System Time (s) Throughput (MB/s) Peak RAM (MB) Speedup vs. minbpe BasicTokenizer
minbpe BasicTokenizer 447.3 0.011 418 1.0×
minbpe RegexTokenizer 583.1 0.009 521 0.77×
rustbpe 25.4 0.197 63 17.6×
fast-bpe-rs 6.0 0.83 48 74.5×

Even on a single thread, fast-bpe-rs is about 4.2× faster than rustbpe in this setup, largely because incremental updates avoid repeating most of the pair-counting work after each merge.

Encoding

Encoding applies the learned merge rules to unseen text from the same 5 MB corpus.

System Time (s) Throughput (MB/s) Peak RAM (MB)
minbpe BasicTokenizer 1.47 3.40 52
minbpe RegexTokenizer 1.82 2.75 67
rustbpe 0.178 28.1 24
fast-bpe-rs 0.120 41.7 19

Decoding

Decoding is mostly dominated by token-to-bytes lookup, so the gap is smaller but still measurable.

System Time (s) Throughput (MB/s) Peak RAM (MB)
minbpe BasicTokenizer 0.391 12.8 38
minbpe RegexTokenizer 0.387 12.9 41
rustbpe 0.057 87.3 16
fast-bpe-rs 0.053 94.2 14

Training throughput vs. vocabulary size

As vocabulary size grows, the benefit of incremental updates becomes more pronounced: the naïve training cost grows roughly linearly with the number of merges, while fast-bpe-rs only updates the neighborhoods touched by each merge.

Vocab size minbpe Regex (MB/s) rustbpe (MB/s) fast-bpe-rs (MB/s) fast-bpe-rs speedup vs. minbpe Regex
1,024 0.038 0.47 1.62 43×
2,048 0.018 0.28 1.12 62×
4,096 0.009 0.197 0.83 92×
8,192 0.004 0.11 0.61 153×

In other words, the advantage widens as the merge schedule gets longer, which matches the asymptotic behavior described above.

Quick start

Installation

pip install fast-bpe-rs

If no prebuilt wheel exists for your platform, pip will compile from source — you'll need a recent Rust toolchain installed.

Train

from fast_bpe_rs import BPE

# The argument is a regex pattern used to pre-split text into chunks.
# r"(?s).+" treats the whole input as one chunk (simplest case).
bpe = BPE(r"(?s).+")

# Learn 258 merges on the given corpus
bpe.train(258, ["low low low low", "lower lower", "newest newest newest"])

A GPT-style split pattern for real corpora:

bpe = BPE(
    r"(?i:'s|'t|'re|'ve|'m|'ll|'d)|[^\r\n\p{L}\p{N}]?\p{L}+|\p{N}{1,3}"
    r"| ?[^\s\p{L}\p{N}]+[\r\n]*|\s*[\r\n]+|\s+(?!\S)|\s+"
)
bpe.train(50_000, corpus_lines)

Encode

ids = bpe.encode("low lower newest")
print(ids)  # e.g. [260, 262, 259, 261, ...]

Decode

text = bpe.decode_to_string(ids)
print(text)  # "low lower newest"

License

Apache 2.0

Project details


Download files

Download the file for your platform.

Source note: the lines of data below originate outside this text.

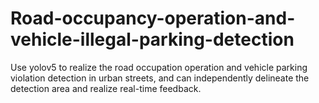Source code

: # Road-occupancy-operation-and-vehicle-illegal-parking-detection
Use yolov5 to realize the road occupation operation and vehicle parking violation detection in urban streets, and can independently delineate the detection area and realize real-time feedback.
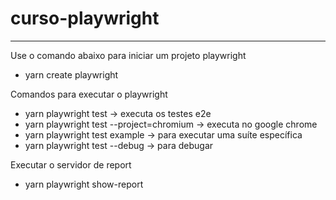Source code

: # curso-playwright
---

Use o comando abaixo para iniciar um projeto playwright

* yarn create playwright

Comandos para executar o playwright

* yarn playwright test -> executa os testes e2e
* yarn playwright test --project=chromium -> executa no google chrome 
* yarn playwright test example -> para executar uma suíte específica 
* yarn playwright test --debug -> para debugar

Executar o servidor de report 

* yarn playwright show-report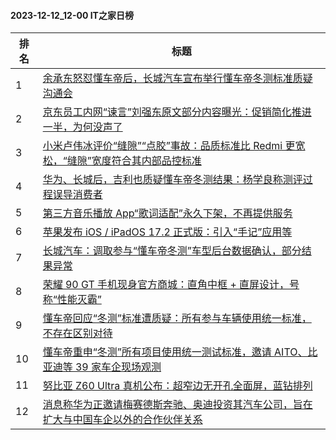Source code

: #### 2023-12-12_12-00  IT之家日榜

| 排名 | 标题|
| --- | ---|
| 1 | [余承东怒怼懂车帝后，长城汽车宣布举行懂车帝冬测标准质疑沟通会](https://www.ithome.com/0/738/408.htm) |
| 2 | [京东员工内网“谏言”刘强东原文部分内容曝光：促销简化推进一半，为何没声了](https://www.ithome.com/0/738/407.htm) |
| 3 | [小米卢伟冰评价“缝隙”“点胶”事故：品质标准比 Redmi 更宽松，“缝隙”宽度符合其内部品控标准](https://www.ithome.com/0/738/465.htm) |
| 4 | [华为、长城后，吉利也质疑懂车帝冬测结果：杨学良称测评过程误导消费者](https://www.ithome.com/0/738/482.htm) |
| 5 | [第三方音乐播放 App“歌词适配”永久下架，不再提供服务](https://www.ithome.com/0/738/551.htm) |
| 6 | [苹果发布 iOS / iPadOS 17.2 正式版：引入“手记”应用等](https://www.ithome.com/0/738/582.htm) |
| 7 | [长城汽车：调取参与“懂车帝冬测”车型后台数据确认，部分结果异常](https://www.ithome.com/0/738/515.htm) |
| 8 | [荣耀 90 GT 手机现身官方商城：直角中框 + 直屏设计，号称“性能灭霸”](https://www.ithome.com/0/738/410.htm) |
| 9 | [懂车帝回应“冬测”标准遭质疑：所有参与车辆使用统一标准，不存在区别对待](https://www.ithome.com/0/738/507.htm) |
| 10 | [懂车帝重申“冬测”所有项目使用统一测试标准，邀请 AITO、比亚迪等 39 家车企现场观测](https://www.ithome.com/0/738/547.htm) |
| 11 | [努比亚 Z60 Ultra 真机公布：超窄边无开孔全面屏，蓝钻排列](https://www.ithome.com/0/738/463.htm) |
| 12 | [消息称华为正邀请梅赛德斯奔驰、奥迪投资其汽车公司，旨在扩大与中国车企以外的合作伙伴关系](https://www.ithome.com/0/738/533.htm) |
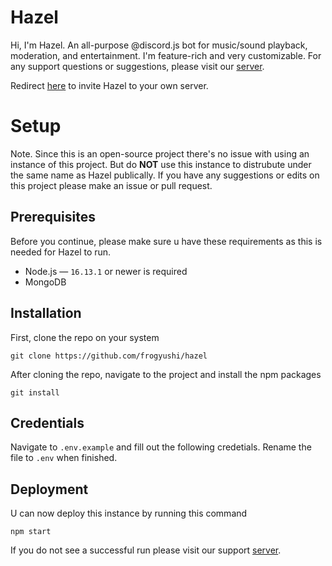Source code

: # Hazel
Hi, I'm Hazel. An all-purpose @discord.js bot for music/sound playback, moderation, and entertainment. I'm feature-rich and very customizable. For any support questions or suggestions, please visit our [server](https://discord.gg/YzWCDx6Vva).

Redirect [here](https://discord.com/api/oauth2/authorize?client_id=806714323158302721&permissions=8&scope=applications.commands%20bot) to invite Hazel to your own server.

# Setup
Note. Since this is an open-source project there's no issue with using an instance of this project. But do **NOT** use this instance to distrubute under the same name as Hazel publically. 
If you have any suggestions or edits on this project please make an issue or pull request.

## Prerequisites
Before you continue, please make sure u have these requirements as this is needed for Hazel to run.

- Node.js — ``16.13.1`` or newer is required
- MongoDB

## Installation
First, clone the repo on your system

    git clone https://github.com/frogyushi/hazel

After cloning the repo, navigate to the project and install the npm packages

    git install
    
## Credentials
Navigate to `.env.example` and fill out the following credetials. Rename the file to `.env` when finished.


## Deployment
U can now deploy this instance by running this command

    npm start
    
If you do not see a successful run please visit our support [server](https://discord.gg/YzWCDx6Vva).
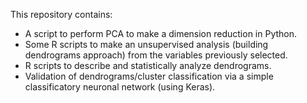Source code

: This repository contains:
 - A script to perform PCA to make a dimension reduction in Python.
 - Some R scripts to make an unsupervised analysis (building dendrograms approach) from the variables previously selected.
 - R scripts to describe and statistically analyze dendrograms.
 - Validation of dendrograms/cluster classification via a simple classificatory neuronal network (using Keras).
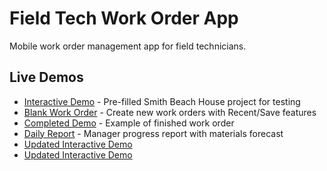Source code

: # Field Tech Work Order App

Mobile work order management app for field technicians.

## Live Demos

- [Interactive Demo](https://wanttobuild.github.io/Field-tech-app/interactive_demo_app.html) - Pre-filled Smith Beach House project for testing
- [Blank Work Order](https://wanttobuild.github.io/Field-tech-app/blank_work_order_with_lists.html) - Create new work orders with Recent/Save features
- [Completed Demo](https://wanttobuild.github.io/Field-tech-app/smith_completed_demo.html) - Example of finished work order
- [Daily Report](https://wanttobuild.github.io/Field-tech-app/daily_progress_report.html) - Manager progress report with materials forecast
- [Updated Interactive Demo](https://wanttobuild.github.io/Field-tech-app/updated_interactive_demo.html)
- [Updated Interactive Demo](https://wanttobuild.github.io/Field-tech-app/updated_interactive_demo_v2.html)

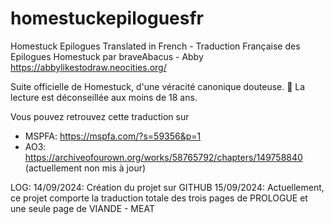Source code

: # homestuckepiloguesfr
Homestuck Epilogues Translated in French - Traduction Française des Epilogues Homestuck par braveAbacus - Abby
https://abbylikestodraw.neocities.org/


Suite officielle de Homestuck, d'une véracité canonique douteuse.
🔞 La lecture est déconseillée aux moins de 18 ans.

Vous pouvez retrouvez cette traduction sur
- MSPFA:
  https://mspfa.com/?s=59356&p=1
- AO3:
  https://archiveofourown.org/works/58765792/chapters/149758840
(actuellement non mis à jour)

LOG:
14/09/2024:
Création du projet sur GITHUB
15/09/2024:
Actuellement, ce projet comporte la traduction totale des trois pages de PROLOGUE et une seule page de VIANDE - MEAT
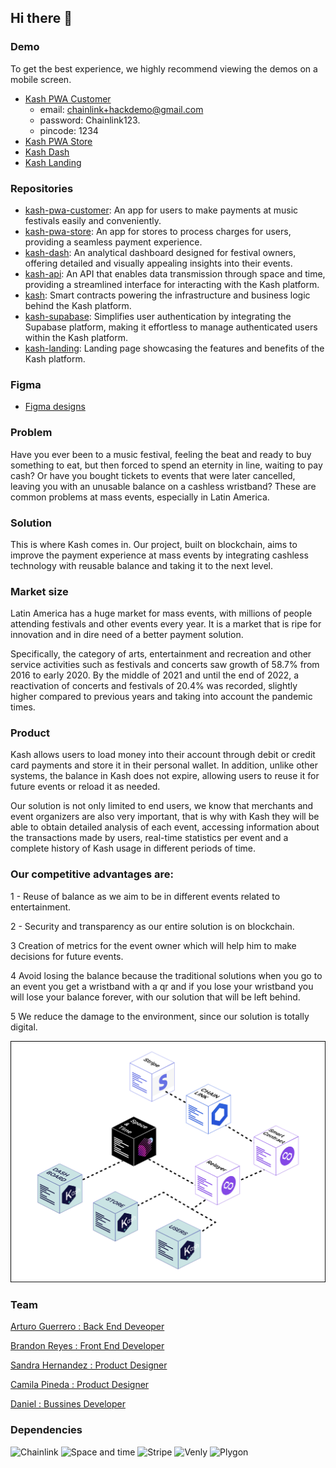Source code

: ## Hi there 👋

### Demo
To get the best experience, we highly recommend viewing the demos on a mobile screen.
- [Kash PWA Customer](https://kash-client.netlify.app/login)
  - email: chainlink+hackdemo@gmail.com
  - password: Chainlink123.
  - pincode: 1234
- [Kash PWA Store](https://kash-store.netlify.app/login)
- [Kash Dash](https://kash-dashboard.netlify.app/login)
- [Kash Landing](https://kash-landing.netlify.app/)

### Repositories

- [kash-pwa-customer](https://github.com/Kash-payments/kash-pwa-customer): An app for users to make payments at music festivals easily and conveniently.
- [kash-pwa-store](https://github.com/Kash-payments/kash-pwa-store): An app for stores to process charges for users, providing a seamless payment experience.
- [kash-dash](https://github.com/Kash-payments/kash-dash): An analytical dashboard designed for festival owners, offering detailed and visually appealing insights into their events.
- [kash-api](https://github.com/Kash-payments/kash-api): An API that enables data transmission through space and time, providing a streamlined interface for interacting with the Kash platform.
- [kash](https://github.com/Kash-payments/kash): Smart contracts powering the infrastructure and business logic behind the Kash platform.
- [kash-supabase](https://github.com/Kash-payments/kash-supabase): Simplifies user authentication by integrating the Supabase platform, making it effortless to manage authenticated users within the Kash platform.
- [kash-landing](https://github.com/Kash-payments/kash-landing): Landing page showcasing the features and benefits of the Kash platform.


### Figma

- [Figma designs](https://www.figma.com/file/jexUBmw8Avf89BxiGLKFeD/Kash?type=design&node-id=0%3A1&t=E9cSJFcDkBYQWECv-1)

### Problem

Have you ever been to a music festival, feeling the beat and ready to buy something to eat, but then forced to spend an eternity in line, waiting to pay cash? Or have you bought tickets to events that were later cancelled, leaving you with an unusable balance on a cashless wristband? These are common problems at mass events, especially in Latin America.

### Solution

This is where Kash comes in. Our project, built on blockchain, aims to improve the payment experience at mass events by integrating cashless technology with reusable balance and taking it to the next level.

### Market size

Latin America has a huge market for mass events, with millions of people attending festivals and other events every year. It is a market that is ripe for innovation and in dire need of a better payment solution.

Specifically, the category of arts, entertainment and recreation and other service activities such as festivals and concerts saw growth of 58.7% from 2016 to early 2020. By the middle of 2021 and until the end of 2022, a reactivation of concerts and festivals of 20.4% was recorded, slightly higher compared to previous years and taking into account the pandemic times.

### Product

Kash allows users to load money into their account through debit or credit card payments and store it in their personal wallet. In addition, unlike other systems, the balance in Kash does not expire, allowing users to reuse it for future events or reload it as needed.

Our solution is not only limited to end users, we know that merchants and event organizers are also very important, that is why with Kash they will be able to obtain detailed analysis of each event, accessing information about the transactions made by users, real-time statistics per event and a complete history of Kash usage in different periods of time.

### **Our competitive advantages are:**

1 - Reuse of balance as we aim to be in different events related to entertainment.

2 - Security and transparency as our entire solution is on blockchain.

3 Creation of metrics for the event owner which will help him to make decisions for future events.

4 Avoid losing the balance because the traditional solutions when you go to an event you get a wristband with a qr and if you lose your wristband you will lose your balance forever, with our solution that will be left behind.

5 We reduce the damage to the environment, since our solution is totally digital.

![diagram](diagram.png "MarineGEO logo")



### Team

[Arturo Guerrero : Back  End Deveoper](https://github.com/arturxdev)

[Brandon Reyes : Front End Developer](https://github.com/brandonitas)

[Sandra Hernandez : Product Designer](https://www.linkedin.com/in/sandrahernandezm/)

[Camila Pineda : Product Designer](https://www.linkedin.com/in/camila-pineda)

[Daniel : Bussines Developer](https://github.com/arturxdev)



### Dependencies

<img src="https://upload.wikimedia.org/wikipedia/commons/thumb/1/15/Chainlink_Logo_Blue.svg/2560px-Chainlink_Logo_Blue.svg.png" alt="Chainlink" width="250"> 
<img src="https://uploads-ssl.webflow.com/642d91209f1e772d3740afa0/6447a85f182d18352df984f3_sxt_tm.svg" alt="Space and time" width="250"> 
<img src="https://upload.wikimedia.org/wikipedia/commons/thumb/b/ba/Stripe_Logo%2C_revised_2016.svg/2560px-Stripe_Logo%2C_revised_2016.svg.png" alt="Stripe" width="250"> 
<img src="https://5844108.fs1.hubspotusercontent-na1.net/hubfs/5844108/Logo%20Gradient-1.svg" alt="Venly" width="250"> <img src="https://upload.wikimedia.org/wikipedia/commons/2/24/Polygon_blockchain_logo.png" alt="Plygon" width="250">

If you're not sure which to choose, learn more about installing packages.

Source Distribution

fast_bpe_rs-0.1.2.tar.gz (82.6 kB view details)

Uploaded Source

Built Distributions

If you're not sure about the file name format, learn more about wheel file names.

fast_bpe_rs-0.1.2-cp310-abi3-win_amd64.whl (909.3 kB view details)

Uploaded CPython 3.10+Windows x86-64

fast_bpe_rs-0.1.2-cp310-abi3-manylinux_2_34_x86_64.whl (1.0 MB view details)

Uploaded CPython 3.10+manylinux: glibc 2.34+ x86-64

fast_bpe_rs-0.1.2-cp310-abi3-macosx_11_0_arm64.whl (898.0 kB view details)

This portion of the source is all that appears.